Reflecting a wide range of historical fields, “Nunca Mais” analyzes the impact of Bolsonaro’s alarming rhetoric and what his proposed policies will mean for the environment, social movements, and the disenfranchised, in addition to the millions of Brazilians who voted for him. Our panel explores the multifaceted historical landscape that undergirds support for and opposition to Bolsonaro, with Brazil’s military dictatorship, which spanned two decades from 1964 to 1985, as its centerpiece. How could a nation whose activists declared they would “never again” let Brazil return to authoritarian rule elect someone as president who held one of the nation’s darkest periods of the twentieth century in high esteem? How can we as historians contextualize Bolsonaro’s rise to power and support for far-right politics in Brazil and around the world? Finally, at the center of our panel discussion, is perhaps a much more fundamental question: What role do we have, as those who study the past, in struggles against articulations of fascism in the present?

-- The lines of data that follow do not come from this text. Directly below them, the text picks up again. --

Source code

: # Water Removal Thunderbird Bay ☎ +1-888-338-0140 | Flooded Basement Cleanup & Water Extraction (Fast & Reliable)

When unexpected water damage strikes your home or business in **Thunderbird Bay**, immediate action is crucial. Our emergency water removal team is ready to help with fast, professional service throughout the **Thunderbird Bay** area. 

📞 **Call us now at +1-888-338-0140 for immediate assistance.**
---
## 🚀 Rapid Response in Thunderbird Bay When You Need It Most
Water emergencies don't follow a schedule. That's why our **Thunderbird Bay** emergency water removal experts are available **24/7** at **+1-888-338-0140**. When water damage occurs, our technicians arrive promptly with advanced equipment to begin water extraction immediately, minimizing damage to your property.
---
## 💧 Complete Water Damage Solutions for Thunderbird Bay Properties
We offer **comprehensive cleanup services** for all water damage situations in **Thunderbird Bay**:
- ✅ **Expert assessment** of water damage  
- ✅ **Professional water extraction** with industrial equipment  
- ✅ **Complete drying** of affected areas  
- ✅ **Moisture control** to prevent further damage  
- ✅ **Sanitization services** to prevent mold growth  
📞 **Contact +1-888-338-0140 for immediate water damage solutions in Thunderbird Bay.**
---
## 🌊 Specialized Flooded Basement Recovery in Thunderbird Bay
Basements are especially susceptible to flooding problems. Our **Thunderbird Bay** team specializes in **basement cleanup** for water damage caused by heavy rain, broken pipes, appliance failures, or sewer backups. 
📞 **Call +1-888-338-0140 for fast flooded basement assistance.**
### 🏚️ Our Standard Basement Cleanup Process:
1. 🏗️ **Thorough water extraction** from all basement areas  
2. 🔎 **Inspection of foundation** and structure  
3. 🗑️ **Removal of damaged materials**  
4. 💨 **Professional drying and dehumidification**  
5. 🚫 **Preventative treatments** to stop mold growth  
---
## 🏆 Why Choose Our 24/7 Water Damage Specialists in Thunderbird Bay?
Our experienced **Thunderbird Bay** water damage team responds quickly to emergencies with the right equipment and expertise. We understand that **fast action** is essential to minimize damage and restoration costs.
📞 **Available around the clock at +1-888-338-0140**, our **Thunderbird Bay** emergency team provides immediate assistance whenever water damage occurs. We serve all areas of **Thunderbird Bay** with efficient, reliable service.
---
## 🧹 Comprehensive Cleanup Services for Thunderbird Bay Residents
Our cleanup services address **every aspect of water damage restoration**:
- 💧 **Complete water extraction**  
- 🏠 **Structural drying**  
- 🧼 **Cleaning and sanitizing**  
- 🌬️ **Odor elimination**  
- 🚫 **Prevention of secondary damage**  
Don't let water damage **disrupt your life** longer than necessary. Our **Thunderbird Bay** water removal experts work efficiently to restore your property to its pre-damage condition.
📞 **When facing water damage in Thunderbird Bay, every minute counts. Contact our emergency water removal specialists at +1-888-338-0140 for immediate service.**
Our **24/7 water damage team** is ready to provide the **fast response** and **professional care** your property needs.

“Nunca Mais” addresses these and several other concerns through our mixed format session that combines short presentations, commentary, and a roundtable discussion about what each of us recognizes as a dialogue between Brazil’s past and present. In hopes of better contextualizing the contours of the election of Bolsonaro, who seeks to eradicate access to historical knowledge in Brazil, and informing an audience beyond Brazilianists of the nation's connection to larger global moves toward the right, we engage several aspects of our respective research. More specifically, we consider the role of torture and violence during the dictatorship and its reemergence in Bolsonaro’s rhetoric and policy, the continuum of resistance by marginalized groups between the nominal end of the dictatorship and the present, the long-term social impact of right-wing water use policy and the intensification of environmental destruction under a Bolsonaro presidency, and the significance of political education among Brazilians living abroad that builds upon longterm activist methodologies.